WHAT IS NEEDED ->
In the data below, find every line with the string "Equations" and pull it out.

*****

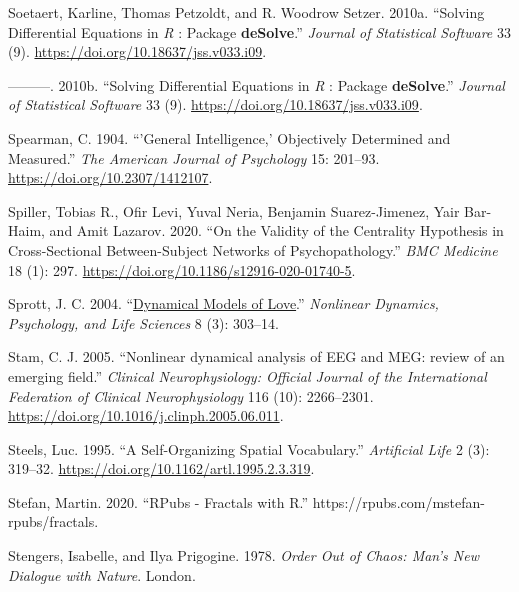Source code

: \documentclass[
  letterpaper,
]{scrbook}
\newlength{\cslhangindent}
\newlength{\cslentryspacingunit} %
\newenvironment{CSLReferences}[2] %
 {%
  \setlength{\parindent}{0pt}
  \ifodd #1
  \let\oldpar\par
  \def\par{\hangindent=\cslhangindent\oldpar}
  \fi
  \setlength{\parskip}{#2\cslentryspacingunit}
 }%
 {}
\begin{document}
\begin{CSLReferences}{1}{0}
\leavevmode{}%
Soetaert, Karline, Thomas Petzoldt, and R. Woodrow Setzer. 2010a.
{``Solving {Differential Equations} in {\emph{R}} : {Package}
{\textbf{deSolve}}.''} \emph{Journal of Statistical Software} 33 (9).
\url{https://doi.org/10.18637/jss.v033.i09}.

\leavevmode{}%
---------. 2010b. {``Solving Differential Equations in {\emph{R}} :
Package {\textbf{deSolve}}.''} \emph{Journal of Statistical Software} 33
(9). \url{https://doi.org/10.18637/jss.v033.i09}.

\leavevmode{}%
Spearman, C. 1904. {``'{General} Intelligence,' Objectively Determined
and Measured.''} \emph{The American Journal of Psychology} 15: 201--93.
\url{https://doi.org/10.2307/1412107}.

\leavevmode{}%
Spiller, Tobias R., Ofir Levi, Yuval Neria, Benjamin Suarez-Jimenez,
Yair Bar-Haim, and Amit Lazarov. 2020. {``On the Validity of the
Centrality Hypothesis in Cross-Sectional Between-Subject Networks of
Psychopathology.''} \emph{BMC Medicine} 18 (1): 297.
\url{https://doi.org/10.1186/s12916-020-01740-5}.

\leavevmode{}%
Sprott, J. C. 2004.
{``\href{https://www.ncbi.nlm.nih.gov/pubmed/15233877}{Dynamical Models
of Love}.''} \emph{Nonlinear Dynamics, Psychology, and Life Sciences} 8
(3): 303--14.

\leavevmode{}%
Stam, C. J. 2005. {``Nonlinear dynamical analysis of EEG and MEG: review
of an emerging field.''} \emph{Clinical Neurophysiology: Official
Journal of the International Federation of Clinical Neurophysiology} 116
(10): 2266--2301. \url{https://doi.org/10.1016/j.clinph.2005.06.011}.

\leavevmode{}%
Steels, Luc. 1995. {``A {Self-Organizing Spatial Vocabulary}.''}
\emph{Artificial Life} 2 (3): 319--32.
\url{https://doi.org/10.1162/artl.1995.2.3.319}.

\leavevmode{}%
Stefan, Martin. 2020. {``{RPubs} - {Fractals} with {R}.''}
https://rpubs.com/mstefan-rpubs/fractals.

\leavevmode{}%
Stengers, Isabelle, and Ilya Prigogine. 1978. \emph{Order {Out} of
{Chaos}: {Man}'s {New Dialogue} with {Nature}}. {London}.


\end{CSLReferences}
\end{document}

*****

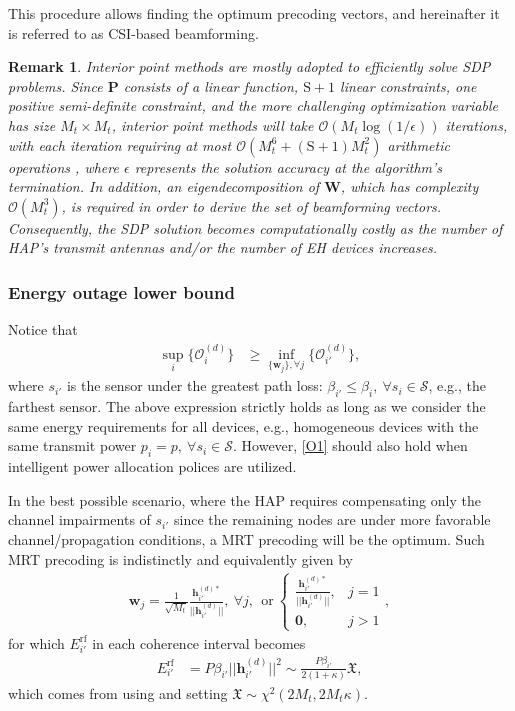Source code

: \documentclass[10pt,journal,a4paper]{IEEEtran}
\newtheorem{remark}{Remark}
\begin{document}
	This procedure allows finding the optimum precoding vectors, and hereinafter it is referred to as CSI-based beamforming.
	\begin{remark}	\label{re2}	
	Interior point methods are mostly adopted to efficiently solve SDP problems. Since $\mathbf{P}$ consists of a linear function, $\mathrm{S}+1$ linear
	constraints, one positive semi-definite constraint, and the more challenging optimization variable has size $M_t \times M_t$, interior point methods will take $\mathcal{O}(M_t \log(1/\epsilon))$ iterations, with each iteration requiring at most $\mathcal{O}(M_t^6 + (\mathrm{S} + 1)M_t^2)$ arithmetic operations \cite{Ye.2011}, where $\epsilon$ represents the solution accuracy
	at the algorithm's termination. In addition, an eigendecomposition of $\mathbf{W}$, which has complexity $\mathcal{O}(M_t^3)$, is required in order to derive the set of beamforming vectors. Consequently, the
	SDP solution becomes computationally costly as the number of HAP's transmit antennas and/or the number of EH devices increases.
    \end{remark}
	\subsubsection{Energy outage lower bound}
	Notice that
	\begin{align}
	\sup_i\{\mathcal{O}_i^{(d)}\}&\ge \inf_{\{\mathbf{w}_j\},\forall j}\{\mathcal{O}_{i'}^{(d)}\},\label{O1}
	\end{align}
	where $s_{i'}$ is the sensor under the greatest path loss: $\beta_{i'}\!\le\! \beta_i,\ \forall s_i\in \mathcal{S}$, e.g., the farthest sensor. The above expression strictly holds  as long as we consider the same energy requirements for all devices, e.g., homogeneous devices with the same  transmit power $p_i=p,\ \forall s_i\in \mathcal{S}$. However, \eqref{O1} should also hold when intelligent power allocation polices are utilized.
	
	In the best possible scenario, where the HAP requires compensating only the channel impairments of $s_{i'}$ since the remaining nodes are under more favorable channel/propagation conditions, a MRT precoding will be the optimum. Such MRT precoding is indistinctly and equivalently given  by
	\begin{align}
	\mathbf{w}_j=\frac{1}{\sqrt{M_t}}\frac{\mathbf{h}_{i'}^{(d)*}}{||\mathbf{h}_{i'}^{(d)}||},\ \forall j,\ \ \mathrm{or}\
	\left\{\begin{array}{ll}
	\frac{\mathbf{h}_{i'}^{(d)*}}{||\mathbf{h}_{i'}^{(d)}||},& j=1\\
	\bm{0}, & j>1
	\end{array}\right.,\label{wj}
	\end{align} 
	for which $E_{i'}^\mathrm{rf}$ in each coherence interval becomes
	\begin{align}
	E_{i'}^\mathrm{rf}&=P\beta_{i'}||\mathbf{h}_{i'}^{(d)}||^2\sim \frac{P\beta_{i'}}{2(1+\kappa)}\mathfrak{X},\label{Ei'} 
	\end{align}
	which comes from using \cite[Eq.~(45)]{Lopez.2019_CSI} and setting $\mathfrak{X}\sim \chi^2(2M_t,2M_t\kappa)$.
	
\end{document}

*****

EXERCISE SOLUTION ->
{``Solving {Differential Equations} in {\emph{R}} : {Package}
---------. 2010b. {``Solving Differential Equations in {\emph{R}} :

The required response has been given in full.